As I became more familiar with the issues in Spain, I was astounded to learn that a situation exists in Spain where fathers are in great jeopardy not only of loosing their children, should they divorce, but are also in jeopardy of loosing their freedom. Currently in Spain, under the authority of the Ministry of Equality, any woman or child who accuses the husband/father of abusing them, I any way, ranging from name calling to physical abuse to sexual assault, will result in the automatic and immediate arrest of the accused man, with absolutely no proof being necessary. Consequently, it is common in contested divorce situations for a father to arrive at the home of the mother to pick up the child for visitation, to be met by a law enforcement officer, due to the mother having called in some false accusation of abuse. Under the current law, the officer has no choice but to arrest the accused father. I was told that it was common for fathers to go to pick up their children, with a packed bag so as to accommodate the weekend stay in jail. This is no joke! This is really happening. I know that this sounds suspect. I wondered about this too. However, the more I looked into it the more I found it to be true. During the weekend of this meeting a man who had been held in jail for 14 months was finally released after it was determined that there was absolutely no evidence for the crime that he was jailed for. His former wife had made a claim of his having assaulted her, and he was arrested. Period. In the 14 months he was false incarcerated he lost his job and his home.
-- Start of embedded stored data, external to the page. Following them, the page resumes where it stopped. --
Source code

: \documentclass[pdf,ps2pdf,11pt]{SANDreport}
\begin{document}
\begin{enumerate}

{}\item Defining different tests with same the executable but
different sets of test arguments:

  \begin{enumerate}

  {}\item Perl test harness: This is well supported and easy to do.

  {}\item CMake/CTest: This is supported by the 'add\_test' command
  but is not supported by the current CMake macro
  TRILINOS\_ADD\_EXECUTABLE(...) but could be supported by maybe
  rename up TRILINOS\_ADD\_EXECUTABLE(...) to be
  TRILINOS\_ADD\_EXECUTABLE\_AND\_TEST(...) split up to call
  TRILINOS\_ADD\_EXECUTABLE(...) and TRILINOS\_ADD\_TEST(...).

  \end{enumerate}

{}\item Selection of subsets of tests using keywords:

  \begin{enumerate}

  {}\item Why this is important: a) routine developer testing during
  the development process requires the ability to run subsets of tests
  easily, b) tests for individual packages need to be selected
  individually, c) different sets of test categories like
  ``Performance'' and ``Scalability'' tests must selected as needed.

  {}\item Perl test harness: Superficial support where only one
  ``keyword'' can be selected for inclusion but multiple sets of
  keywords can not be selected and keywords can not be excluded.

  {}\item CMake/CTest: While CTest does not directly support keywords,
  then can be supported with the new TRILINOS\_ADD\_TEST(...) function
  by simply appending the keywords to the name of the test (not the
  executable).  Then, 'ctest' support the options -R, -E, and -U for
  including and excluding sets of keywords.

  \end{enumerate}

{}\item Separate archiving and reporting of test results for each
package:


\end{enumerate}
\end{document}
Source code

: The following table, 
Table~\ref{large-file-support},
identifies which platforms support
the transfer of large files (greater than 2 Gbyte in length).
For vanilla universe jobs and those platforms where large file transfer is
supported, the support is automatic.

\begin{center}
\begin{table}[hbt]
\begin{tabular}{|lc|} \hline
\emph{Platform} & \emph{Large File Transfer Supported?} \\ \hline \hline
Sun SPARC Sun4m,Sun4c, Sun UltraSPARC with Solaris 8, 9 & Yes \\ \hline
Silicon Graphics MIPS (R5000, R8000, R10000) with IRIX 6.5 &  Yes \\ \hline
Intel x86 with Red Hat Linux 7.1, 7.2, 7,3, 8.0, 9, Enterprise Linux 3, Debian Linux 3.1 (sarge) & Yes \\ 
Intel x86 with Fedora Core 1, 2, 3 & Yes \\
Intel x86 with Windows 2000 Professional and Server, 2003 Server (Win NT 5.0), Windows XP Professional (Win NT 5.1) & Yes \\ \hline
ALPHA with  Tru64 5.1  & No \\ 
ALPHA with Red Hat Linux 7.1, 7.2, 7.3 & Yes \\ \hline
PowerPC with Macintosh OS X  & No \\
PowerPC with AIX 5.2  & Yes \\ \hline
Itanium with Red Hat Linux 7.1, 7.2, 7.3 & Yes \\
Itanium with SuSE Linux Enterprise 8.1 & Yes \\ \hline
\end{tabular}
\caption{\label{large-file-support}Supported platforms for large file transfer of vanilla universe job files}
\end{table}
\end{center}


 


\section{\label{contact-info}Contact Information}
Perhaps it should not be a surprise that there has been an increase in suicide amongst this population of men, which there has. Imagine being accused of doing something which you did not do, being arrested for it, being forced to leave your house, which you must still pay for, and then loosing your access to your child. As if this is not enough, if you stay in jail long enough, you probably will lose your job. It is not difficult to imagine that this set of circumstances could not cause one to loose all hope.

I plan to look more into this situation. From what I see now, I believe that this deserves international attention.